The Birds And The Bees
Although indolence is Ulpotha's keynote
it's also a nature lover's and walker's dream. The energetic find
endless hills to climb and woods to walk, and a garden designer among
the guests seemed entranced by the plants. For wildlife, as for people,
the area is a place of safety so, just walking to breakfast, I watched
a monitor lizard sunbathing while exotic birds landed only feet away.
However, the restless spirits not
interested in wildlife borrowed Ulpotha's bikes and cycled the deeply
rutted path to the nearest village to buy a few - very few - bare
necessities and phone their loved ones from the public phone. For one
of few problems at Ulpotha is a complete lack of phones, and
surrounding mountains which make most mobiles fail.
A Touch Of Magic
The most magical evening of my stay was
when we all sat in the darkness, watching buffalo thresh the new rice
crop in the cool of the night. I felt like a time traveller as they
slowly circled, treading it under their hooves, as they had for
thousands of years, lit only by flickering candle light.

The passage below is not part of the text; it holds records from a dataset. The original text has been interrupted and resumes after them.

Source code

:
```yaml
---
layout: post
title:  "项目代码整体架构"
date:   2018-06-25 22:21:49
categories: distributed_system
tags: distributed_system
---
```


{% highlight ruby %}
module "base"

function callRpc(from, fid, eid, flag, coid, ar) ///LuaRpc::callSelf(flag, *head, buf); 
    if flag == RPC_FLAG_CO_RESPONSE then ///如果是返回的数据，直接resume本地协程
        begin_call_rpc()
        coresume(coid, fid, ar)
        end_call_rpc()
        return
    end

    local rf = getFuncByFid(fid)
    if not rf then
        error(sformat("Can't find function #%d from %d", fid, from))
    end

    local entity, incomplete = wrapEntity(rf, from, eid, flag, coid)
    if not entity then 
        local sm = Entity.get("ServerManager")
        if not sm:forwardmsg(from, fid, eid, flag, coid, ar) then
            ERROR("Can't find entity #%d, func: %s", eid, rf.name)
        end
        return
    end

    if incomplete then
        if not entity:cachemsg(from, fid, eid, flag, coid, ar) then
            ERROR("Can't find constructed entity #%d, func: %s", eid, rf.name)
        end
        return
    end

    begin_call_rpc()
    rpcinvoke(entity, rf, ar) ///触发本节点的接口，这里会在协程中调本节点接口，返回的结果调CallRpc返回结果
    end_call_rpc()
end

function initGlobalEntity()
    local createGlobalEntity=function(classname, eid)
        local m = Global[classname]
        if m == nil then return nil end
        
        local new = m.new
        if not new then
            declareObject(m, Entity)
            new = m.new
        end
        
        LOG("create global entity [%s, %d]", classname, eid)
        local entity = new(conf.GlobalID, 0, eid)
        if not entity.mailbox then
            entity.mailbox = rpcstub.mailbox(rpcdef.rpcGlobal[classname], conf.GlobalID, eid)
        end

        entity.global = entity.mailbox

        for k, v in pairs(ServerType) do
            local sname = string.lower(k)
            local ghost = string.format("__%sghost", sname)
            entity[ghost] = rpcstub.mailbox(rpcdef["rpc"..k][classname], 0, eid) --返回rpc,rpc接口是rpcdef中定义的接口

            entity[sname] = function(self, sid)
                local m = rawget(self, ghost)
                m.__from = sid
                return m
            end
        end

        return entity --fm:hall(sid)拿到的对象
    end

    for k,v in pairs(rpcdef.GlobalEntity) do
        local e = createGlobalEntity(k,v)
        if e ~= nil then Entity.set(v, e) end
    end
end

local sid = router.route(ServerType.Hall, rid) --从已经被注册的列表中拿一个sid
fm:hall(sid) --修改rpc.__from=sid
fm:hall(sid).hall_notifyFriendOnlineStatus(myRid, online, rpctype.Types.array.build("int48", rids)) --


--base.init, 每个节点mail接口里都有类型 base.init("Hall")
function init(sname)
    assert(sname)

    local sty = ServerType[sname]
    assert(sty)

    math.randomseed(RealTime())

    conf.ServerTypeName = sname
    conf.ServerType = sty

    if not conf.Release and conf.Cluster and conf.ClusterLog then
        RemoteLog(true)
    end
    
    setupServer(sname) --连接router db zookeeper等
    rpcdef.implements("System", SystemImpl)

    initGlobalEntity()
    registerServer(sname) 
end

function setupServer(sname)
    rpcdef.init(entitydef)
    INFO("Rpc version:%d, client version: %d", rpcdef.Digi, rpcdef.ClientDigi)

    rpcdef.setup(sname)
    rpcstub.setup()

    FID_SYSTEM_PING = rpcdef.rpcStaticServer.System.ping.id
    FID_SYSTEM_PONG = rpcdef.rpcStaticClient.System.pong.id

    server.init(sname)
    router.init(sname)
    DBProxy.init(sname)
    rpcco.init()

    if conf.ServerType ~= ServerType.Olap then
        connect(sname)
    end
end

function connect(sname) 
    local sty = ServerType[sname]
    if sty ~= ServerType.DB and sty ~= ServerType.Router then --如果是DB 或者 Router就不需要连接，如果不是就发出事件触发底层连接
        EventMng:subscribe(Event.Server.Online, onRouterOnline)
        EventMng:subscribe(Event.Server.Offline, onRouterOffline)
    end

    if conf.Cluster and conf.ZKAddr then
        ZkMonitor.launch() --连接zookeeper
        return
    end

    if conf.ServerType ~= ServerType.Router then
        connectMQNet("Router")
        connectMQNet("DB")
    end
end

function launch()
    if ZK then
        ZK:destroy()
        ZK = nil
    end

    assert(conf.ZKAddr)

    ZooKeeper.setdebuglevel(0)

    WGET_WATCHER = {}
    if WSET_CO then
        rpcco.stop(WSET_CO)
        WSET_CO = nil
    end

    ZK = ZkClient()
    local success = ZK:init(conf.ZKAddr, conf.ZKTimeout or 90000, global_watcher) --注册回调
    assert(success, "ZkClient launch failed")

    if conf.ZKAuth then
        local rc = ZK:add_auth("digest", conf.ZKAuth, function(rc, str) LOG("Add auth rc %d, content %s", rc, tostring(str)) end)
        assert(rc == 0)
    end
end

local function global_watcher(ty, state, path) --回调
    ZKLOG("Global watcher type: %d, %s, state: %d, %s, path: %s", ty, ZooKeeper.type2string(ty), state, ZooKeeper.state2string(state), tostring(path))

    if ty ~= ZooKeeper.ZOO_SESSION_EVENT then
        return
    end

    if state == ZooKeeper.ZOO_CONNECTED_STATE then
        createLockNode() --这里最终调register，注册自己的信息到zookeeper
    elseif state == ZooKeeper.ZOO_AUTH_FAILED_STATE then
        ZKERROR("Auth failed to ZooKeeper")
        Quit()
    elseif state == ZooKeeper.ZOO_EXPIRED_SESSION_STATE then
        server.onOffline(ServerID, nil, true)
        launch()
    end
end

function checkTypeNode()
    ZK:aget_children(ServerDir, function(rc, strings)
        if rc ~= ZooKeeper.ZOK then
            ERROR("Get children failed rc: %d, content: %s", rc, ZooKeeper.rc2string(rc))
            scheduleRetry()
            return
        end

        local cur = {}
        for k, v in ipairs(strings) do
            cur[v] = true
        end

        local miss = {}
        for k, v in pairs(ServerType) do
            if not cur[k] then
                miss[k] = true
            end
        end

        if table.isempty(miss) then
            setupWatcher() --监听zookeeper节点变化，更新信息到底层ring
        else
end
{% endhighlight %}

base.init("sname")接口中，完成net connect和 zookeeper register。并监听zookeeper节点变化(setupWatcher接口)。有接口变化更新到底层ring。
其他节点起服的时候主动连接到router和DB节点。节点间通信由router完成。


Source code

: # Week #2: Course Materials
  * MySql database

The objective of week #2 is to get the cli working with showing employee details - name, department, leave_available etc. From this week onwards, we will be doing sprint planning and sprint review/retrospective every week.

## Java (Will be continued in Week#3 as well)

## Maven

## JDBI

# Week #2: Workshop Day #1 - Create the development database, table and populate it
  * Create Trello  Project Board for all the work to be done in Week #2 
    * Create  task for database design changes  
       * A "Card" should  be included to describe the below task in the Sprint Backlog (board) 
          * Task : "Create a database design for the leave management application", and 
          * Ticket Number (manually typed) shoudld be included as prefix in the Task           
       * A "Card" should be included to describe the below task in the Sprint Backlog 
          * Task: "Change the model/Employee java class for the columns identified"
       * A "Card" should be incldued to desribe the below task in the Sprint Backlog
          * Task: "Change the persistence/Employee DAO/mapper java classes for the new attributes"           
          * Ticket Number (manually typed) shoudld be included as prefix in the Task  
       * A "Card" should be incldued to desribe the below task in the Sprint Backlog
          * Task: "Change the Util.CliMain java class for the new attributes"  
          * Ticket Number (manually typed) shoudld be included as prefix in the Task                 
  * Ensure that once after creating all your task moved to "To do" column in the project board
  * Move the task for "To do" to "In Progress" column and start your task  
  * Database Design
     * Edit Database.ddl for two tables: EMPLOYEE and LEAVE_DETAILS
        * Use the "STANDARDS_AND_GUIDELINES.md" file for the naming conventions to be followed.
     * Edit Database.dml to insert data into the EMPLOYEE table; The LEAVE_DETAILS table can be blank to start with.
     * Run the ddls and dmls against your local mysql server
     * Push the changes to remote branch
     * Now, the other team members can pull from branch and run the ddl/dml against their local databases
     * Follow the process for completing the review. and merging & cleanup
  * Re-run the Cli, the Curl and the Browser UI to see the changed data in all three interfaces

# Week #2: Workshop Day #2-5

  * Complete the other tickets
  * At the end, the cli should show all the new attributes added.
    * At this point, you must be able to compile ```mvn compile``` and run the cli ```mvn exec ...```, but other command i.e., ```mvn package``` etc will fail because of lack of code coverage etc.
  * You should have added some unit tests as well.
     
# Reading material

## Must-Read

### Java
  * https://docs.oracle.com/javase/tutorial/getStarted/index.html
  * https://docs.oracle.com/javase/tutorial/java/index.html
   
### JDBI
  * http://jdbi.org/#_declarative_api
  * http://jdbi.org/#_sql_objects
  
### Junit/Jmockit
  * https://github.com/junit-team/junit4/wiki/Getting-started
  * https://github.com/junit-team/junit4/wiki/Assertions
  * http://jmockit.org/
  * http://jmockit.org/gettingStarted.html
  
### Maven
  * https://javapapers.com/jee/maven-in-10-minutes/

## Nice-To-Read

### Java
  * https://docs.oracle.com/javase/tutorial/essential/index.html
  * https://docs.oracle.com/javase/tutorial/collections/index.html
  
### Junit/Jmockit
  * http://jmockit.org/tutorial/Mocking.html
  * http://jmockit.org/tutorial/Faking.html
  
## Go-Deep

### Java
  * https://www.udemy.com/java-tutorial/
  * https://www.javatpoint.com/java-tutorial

Ulpotha keeps alive the traditional rituals
of seed time and harvest, and I watched, next morning, as rice was
ritually cooked and spread on flower-decorated banana leaves, in thanks
for this God-given harvest, before being shared round the village in
celebration.
Such things are part of the fabric of
Ulpotha's life, not a show put on for tourists. Here tradition is
lived, celebration and gratitude seem to come naturally, and the
practical and the spiritual are deeply interwoven. So respect for
nature, and everything that lives, is a daily act of reverence - and
you can feel it in the whole atmosphere of the place and the
thoughtfulness with which you are looked after.
Pleasures And Pastimes
Party nights are nights to remember. The
owners seem to sense when everyone is in the mood for dancing and
suddenly say, 'How about a party tonight?' By nightfall, bottles of
arrak have been mustered and rugs and cushions laid out on the flat
rocks by the lake, or under the enormous banyan tree. Dancing in the
moonlight is to the music of a remarkably talented village band, or
CD's powered by a car battery.
Some of the great sights of Sri Lanka are
within reach, among them Dambulla and a Buddhist monastery with some of
the oldest archaeological remains in the country. So, at least once a
week, there's a spur of the moment picnic or a visit to a historic
site. These outings are free, apart from the admission fee to wherever
you visit. But whether you pile into the minibus and jolt off - over
the less than wonderful roads - or stay and savour the even greater
quiet when others have gone, is entirely up to you.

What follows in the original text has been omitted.